Ever since my college days, my typical week has followed the same general pattern.

On Mondays, I have a hard time coming up with good ideas. I can usually follow lists of tasks, but the creative part of my brain is on pause.

Tuesday through Thursday is the creative meat and potatoes of my week. I do most of my good thinking during that period, and I'm also at my most productive as well.

On Fridays, I'm often distracted by the details of the upcoming weekend and I'm prone to daydreaming and dawdling. I can usually come up with ideas on Fridays, but I have a hard time following through with them.

Similarly, my average day also follows an up-and-down flow. I tend to be far more productive in the morning. About 2 p.m., I hit a huge valley where I get sleepy and can't think as well. Then I rebound about 3 or so and really crank things out for another hour or two.

As a result, I've found that if I arrange my tasks during a given week (and during a given day) in a particular order, I tend to be much more productive.

For example, I tend to spend Fridays in brainstorming mode, jotting down ideas and basic materials as I go through my day. On Mondays, I tend to deal with mundane tasks -- reviewing comments and e-mails from the weekend, for instance. I do the vast majority of my actual writing on Tuesdays, Wednesdays and Thursdays.

Similarly, if I have a personal task I need to do, I tend to schedule it in the early afternoon.
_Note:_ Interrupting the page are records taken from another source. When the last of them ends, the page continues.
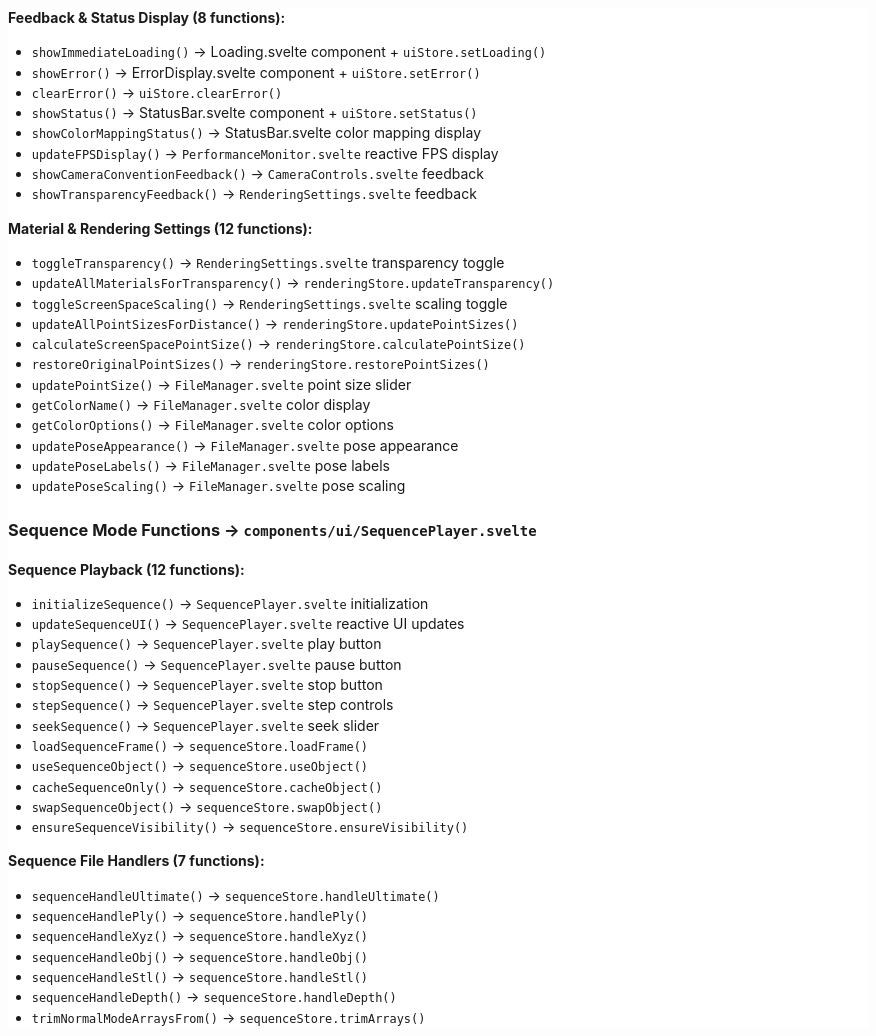 **Feedback & Status Display (8 functions):**

- `showImmediateLoading()` → Loading.svelte component + `uiStore.setLoading()`
- `showError()` → ErrorDisplay.svelte component + `uiStore.setError()`
- `clearError()` → `uiStore.clearError()`
- `showStatus()` → StatusBar.svelte component + `uiStore.setStatus()`
- `showColorMappingStatus()` → StatusBar.svelte color mapping display
- `updateFPSDisplay()` → `PerformanceMonitor.svelte` reactive FPS display
- `showCameraConventionFeedback()` → `CameraControls.svelte` feedback
- `showTransparencyFeedback()` → `RenderingSettings.svelte` feedback

**Material & Rendering Settings (12 functions):**

- `toggleTransparency()` → `RenderingSettings.svelte` transparency toggle
- `updateAllMaterialsForTransparency()` → `renderingStore.updateTransparency()`
- `toggleScreenSpaceScaling()` → `RenderingSettings.svelte` scaling toggle
- `updateAllPointSizesForDistance()` → `renderingStore.updatePointSizes()`
- `calculateScreenSpacePointSize()` → `renderingStore.calculatePointSize()`
- `restoreOriginalPointSizes()` → `renderingStore.restorePointSizes()`
- `updatePointSize()` → `FileManager.svelte` point size slider
- `getColorName()` → `FileManager.svelte` color display
- `getColorOptions()` → `FileManager.svelte` color options
- `updatePoseAppearance()` → `FileManager.svelte` pose appearance
- `updatePoseLabels()` → `FileManager.svelte` pose labels
- `updatePoseScaling()` → `FileManager.svelte` pose scaling

### Sequence Mode Functions → `components/ui/SequencePlayer.svelte`

**Sequence Playback (12 functions):**

- `initializeSequence()` → `SequencePlayer.svelte` initialization
- `updateSequenceUI()` → `SequencePlayer.svelte` reactive UI updates
- `playSequence()` → `SequencePlayer.svelte` play button
- `pauseSequence()` → `SequencePlayer.svelte` pause button
- `stopSequence()` → `SequencePlayer.svelte` stop button
- `stepSequence()` → `SequencePlayer.svelte` step controls
- `seekSequence()` → `SequencePlayer.svelte` seek slider
- `loadSequenceFrame()` → `sequenceStore.loadFrame()`
- `useSequenceObject()` → `sequenceStore.useObject()`
- `cacheSequenceOnly()` → `sequenceStore.cacheObject()`
- `swapSequenceObject()` → `sequenceStore.swapObject()`
- `ensureSequenceVisibility()` → `sequenceStore.ensureVisibility()`

**Sequence File Handlers (7 functions):**

- `sequenceHandleUltimate()` → `sequenceStore.handleUltimate()`
- `sequenceHandlePly()` → `sequenceStore.handlePly()`
- `sequenceHandleXyz()` → `sequenceStore.handleXyz()`
- `sequenceHandleObj()` → `sequenceStore.handleObj()`
- `sequenceHandleStl()` → `sequenceStore.handleStl()`
- `sequenceHandleDepth()` → `sequenceStore.handleDepth()`
- `trimNormalModeArraysFrom()` → `sequenceStore.trimArrays()`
That's a great time to depart for a dentist appointment or have an exercise session. If I've stayed up late the night before, I sometimes even use the early afternoon for a nap.

The end result? I can squeeze more productivity out of a given week by doing things in this fashion than by simply following a dry to-do list each day.

If the problem sounds familiar to you (you tend to work more effectively some days than others or at different times of the day), here are six steps you can take to help yourself become much more productive at work by matching your work to your mental energy.

Make an energy map of your days. Fire up your favorite spreadsheet program and open up a weekly planner spreadsheet, one that has the days along the top and the times along the left, split up into 15-minute or half-hour increments. Print off several of these (so that they'll travel with you easily). Keep one on your desk where you'll notice it all the time. Instead of using it to plan, write in what you're doing and use a number to describe how productive you feel, with a 10 being as productive as you possibly can be and 0 being asleep. Don't worry about precision. Use a number that roughly describes how you feel.

If you do this consistently over several weeks, you'll eventually find that you have a pretty good grasp on the points in the week when your productivity is high (lots of high numbers each week in that time slot) and when it's low (lots of low numbers in that slot).

This map of your productivity tells you what you need to know about your natural energy levels. You should put your important, high-concentration tasks in periods when you're highly productive and place less important, low-concentration tasks in periods when your productivity is low. 

Catalog all of your routine tasks. The trick is identifying which of your regular tasks require focus and concentration and which ones do not. Make a list of all of your work tasks and look at the ones that involve creativity and focus (for me, that's coming up with ideas) and ones that require much less focus (approving comments and handling some of my correspondence).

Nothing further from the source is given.